#### WHAT YOU NEED TO DO:
Find each line below where the word "field" occurs, and copy it.

BEGIN EXTRACTED RECORDS

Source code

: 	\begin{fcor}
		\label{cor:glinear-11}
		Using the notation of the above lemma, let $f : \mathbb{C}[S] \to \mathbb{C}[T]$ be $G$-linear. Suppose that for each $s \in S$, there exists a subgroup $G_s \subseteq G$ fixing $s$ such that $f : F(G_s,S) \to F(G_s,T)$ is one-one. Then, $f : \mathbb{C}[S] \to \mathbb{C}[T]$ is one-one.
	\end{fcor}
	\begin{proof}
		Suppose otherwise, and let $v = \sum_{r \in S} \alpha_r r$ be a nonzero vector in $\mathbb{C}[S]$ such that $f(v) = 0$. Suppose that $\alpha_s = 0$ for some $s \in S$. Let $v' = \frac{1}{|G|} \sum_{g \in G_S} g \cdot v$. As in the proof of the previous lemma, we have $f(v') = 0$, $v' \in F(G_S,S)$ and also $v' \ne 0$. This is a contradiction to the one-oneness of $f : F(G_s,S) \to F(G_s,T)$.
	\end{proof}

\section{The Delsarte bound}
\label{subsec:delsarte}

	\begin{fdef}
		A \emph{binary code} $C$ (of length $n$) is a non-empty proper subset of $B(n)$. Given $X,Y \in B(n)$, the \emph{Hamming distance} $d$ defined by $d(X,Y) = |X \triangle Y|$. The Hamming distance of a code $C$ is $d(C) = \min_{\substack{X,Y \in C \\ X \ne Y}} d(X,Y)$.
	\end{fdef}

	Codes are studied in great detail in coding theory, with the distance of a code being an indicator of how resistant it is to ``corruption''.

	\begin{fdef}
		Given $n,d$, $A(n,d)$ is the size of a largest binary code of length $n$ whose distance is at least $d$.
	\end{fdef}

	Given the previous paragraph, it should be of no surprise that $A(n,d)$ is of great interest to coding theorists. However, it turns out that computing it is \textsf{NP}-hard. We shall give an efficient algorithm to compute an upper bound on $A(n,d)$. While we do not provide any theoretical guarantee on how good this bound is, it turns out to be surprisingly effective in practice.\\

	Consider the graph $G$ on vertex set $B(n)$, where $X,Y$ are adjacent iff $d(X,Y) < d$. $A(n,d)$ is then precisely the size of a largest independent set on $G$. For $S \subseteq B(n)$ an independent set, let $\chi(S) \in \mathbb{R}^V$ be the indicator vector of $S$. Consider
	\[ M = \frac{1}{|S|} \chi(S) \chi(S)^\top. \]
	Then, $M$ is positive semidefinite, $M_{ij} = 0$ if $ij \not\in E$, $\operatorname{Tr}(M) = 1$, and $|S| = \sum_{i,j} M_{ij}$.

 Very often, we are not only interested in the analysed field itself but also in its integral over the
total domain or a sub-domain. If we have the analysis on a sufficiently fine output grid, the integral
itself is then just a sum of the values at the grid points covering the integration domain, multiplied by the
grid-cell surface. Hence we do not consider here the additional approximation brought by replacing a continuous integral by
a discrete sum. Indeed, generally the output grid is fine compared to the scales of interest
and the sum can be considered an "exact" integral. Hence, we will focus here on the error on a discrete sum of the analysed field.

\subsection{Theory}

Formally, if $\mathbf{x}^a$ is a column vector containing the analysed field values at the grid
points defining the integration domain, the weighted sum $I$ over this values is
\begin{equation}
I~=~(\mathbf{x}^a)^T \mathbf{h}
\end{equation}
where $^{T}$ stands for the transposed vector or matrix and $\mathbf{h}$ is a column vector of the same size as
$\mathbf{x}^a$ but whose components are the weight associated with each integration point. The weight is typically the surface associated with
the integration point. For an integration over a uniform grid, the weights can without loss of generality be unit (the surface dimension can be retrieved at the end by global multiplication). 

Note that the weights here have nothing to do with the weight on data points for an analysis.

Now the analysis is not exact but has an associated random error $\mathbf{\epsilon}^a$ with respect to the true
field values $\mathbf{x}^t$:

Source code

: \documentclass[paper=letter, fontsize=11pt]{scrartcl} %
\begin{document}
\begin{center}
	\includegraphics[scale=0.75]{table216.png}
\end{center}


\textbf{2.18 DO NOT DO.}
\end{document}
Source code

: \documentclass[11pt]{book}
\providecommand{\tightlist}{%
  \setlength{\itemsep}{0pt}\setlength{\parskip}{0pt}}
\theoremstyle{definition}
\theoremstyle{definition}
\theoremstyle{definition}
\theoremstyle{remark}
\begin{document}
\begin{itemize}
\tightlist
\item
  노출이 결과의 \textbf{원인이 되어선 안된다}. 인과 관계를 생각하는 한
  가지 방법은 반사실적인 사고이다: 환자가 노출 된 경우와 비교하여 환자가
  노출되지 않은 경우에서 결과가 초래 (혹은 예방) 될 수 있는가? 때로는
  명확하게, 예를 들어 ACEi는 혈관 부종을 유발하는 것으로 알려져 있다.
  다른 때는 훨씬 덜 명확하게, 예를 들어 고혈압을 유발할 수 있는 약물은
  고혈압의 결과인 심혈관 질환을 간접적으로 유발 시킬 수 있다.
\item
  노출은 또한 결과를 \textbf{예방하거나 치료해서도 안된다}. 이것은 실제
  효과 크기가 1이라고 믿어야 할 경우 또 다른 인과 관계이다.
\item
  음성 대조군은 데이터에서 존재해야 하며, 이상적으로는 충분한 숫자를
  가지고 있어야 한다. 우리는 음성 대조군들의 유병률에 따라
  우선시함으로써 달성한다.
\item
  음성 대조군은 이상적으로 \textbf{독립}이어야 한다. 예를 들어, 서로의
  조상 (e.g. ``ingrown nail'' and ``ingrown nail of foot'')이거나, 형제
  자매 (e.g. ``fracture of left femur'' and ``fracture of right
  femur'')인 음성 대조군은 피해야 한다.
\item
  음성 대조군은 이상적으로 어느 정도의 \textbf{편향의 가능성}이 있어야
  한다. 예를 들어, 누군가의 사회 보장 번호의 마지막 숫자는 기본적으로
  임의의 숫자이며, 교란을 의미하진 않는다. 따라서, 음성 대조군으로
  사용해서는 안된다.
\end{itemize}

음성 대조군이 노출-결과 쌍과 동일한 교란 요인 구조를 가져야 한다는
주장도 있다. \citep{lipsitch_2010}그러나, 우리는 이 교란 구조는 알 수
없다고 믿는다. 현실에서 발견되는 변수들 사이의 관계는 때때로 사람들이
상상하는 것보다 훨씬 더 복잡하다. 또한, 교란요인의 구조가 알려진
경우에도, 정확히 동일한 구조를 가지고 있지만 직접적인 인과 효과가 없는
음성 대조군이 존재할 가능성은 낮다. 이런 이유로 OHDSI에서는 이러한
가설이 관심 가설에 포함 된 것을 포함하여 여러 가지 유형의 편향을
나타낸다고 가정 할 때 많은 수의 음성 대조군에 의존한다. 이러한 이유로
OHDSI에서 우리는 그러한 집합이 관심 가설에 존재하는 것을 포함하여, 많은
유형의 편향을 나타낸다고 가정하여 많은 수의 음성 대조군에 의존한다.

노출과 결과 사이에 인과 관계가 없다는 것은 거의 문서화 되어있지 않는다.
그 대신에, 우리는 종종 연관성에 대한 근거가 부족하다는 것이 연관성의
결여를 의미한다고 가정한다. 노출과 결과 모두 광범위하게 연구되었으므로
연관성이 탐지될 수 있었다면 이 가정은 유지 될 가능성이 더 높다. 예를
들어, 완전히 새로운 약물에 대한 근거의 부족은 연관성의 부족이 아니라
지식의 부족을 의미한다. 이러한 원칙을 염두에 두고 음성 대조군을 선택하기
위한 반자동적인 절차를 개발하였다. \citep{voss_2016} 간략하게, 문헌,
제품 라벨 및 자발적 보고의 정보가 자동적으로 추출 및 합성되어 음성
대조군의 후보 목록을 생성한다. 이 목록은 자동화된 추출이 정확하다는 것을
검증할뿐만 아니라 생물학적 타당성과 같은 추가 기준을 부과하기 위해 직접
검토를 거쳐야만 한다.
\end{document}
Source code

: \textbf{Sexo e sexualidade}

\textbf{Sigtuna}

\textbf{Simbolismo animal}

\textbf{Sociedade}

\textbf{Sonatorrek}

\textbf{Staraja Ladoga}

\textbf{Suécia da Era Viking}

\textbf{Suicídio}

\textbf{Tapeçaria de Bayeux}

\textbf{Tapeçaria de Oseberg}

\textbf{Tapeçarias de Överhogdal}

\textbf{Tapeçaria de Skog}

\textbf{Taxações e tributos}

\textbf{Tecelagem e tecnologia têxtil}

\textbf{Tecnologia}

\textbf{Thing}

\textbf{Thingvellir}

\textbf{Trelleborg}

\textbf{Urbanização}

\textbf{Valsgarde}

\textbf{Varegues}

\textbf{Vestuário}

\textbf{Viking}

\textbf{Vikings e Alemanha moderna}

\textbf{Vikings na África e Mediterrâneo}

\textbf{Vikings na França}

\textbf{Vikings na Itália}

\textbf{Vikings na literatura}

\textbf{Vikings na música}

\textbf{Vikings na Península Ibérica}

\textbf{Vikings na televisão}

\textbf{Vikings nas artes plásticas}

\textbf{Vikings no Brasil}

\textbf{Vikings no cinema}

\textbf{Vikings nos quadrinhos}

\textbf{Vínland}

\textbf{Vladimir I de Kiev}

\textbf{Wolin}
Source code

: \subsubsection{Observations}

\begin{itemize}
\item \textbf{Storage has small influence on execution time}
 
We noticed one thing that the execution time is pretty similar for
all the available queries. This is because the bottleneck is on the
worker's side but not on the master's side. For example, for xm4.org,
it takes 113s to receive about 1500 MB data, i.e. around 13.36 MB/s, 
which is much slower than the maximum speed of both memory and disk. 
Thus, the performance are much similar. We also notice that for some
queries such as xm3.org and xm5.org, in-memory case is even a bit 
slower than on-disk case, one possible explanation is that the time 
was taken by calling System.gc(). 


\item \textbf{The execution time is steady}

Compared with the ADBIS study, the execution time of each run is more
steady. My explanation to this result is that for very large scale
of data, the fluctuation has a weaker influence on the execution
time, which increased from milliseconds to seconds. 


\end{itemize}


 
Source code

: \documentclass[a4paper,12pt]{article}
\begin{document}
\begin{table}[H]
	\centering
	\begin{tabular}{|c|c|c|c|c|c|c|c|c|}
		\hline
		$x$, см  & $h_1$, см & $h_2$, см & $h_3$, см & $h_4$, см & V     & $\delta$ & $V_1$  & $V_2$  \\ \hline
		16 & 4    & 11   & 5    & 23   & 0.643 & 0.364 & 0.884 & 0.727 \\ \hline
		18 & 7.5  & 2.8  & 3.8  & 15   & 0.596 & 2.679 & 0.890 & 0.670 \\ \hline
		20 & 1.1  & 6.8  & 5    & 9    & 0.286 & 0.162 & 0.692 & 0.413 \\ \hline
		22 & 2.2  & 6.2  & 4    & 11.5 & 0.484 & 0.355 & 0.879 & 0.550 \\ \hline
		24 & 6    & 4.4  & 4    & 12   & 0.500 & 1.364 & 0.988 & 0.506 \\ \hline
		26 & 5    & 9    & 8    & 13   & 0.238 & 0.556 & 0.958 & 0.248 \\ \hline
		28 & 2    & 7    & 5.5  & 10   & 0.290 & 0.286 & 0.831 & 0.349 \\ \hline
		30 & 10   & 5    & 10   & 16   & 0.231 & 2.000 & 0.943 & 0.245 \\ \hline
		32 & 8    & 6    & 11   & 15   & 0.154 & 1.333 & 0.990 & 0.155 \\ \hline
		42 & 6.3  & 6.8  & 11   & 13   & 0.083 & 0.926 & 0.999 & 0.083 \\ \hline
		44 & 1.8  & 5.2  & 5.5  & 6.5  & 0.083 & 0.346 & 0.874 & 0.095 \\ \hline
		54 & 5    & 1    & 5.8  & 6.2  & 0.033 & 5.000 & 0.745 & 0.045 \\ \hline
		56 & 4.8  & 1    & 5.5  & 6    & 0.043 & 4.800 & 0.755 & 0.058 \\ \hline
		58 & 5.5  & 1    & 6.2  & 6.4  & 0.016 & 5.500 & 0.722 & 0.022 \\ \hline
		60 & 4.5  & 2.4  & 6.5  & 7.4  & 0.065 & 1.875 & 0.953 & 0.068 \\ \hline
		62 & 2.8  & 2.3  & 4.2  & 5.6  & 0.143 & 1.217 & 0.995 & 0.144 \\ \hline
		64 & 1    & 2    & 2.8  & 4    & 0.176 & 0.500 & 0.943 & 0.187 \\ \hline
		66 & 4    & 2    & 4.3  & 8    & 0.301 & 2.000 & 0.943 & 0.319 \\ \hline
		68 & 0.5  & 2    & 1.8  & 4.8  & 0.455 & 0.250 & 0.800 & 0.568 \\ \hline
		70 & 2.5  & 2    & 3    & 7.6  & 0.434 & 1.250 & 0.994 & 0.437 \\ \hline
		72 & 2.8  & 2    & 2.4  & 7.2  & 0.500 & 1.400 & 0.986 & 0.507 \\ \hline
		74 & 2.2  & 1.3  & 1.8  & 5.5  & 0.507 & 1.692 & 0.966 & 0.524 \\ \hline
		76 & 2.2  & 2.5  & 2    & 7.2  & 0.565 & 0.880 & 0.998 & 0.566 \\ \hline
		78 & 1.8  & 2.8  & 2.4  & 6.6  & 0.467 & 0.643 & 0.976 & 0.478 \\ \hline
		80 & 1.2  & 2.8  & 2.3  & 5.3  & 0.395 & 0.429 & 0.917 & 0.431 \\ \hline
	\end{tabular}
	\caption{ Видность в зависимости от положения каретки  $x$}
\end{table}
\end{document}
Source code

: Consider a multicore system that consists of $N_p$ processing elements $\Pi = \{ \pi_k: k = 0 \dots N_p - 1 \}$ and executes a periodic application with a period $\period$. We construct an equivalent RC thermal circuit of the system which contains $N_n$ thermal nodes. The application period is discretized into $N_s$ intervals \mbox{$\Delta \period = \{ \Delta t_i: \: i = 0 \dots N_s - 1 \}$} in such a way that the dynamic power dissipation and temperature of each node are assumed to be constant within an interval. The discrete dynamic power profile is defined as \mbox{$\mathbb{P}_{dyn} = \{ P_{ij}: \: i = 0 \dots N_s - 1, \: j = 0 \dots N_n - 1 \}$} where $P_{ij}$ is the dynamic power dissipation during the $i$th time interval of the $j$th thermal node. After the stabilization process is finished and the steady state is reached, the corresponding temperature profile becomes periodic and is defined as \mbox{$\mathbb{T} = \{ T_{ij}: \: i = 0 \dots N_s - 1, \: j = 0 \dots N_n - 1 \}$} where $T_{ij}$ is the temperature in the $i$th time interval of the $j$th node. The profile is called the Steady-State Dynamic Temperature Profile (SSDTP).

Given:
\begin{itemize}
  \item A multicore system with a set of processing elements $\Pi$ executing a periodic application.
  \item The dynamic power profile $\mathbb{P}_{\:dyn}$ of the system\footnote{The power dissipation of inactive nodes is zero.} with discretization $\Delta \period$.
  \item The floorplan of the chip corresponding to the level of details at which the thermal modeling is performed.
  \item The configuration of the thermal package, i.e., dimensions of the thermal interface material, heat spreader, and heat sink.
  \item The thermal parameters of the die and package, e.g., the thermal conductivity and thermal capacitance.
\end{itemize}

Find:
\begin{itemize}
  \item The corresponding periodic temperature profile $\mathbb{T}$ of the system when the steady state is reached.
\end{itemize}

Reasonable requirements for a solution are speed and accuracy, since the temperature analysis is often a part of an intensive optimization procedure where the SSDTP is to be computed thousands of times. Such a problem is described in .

END EXTRACTED RECORDS

#### FINISHED EXERCISE:
 Very often, we are not only interested in the analysed field itself but also in its integral over the
and the sum can be considered an "exact" integral. Hence, we will focus here on the error on a discrete sum of the analysed field.
Formally, if $\mathbf{x}^a$ is a column vector containing the analysed field values at the grid
field values $\mathbf{x}^t$:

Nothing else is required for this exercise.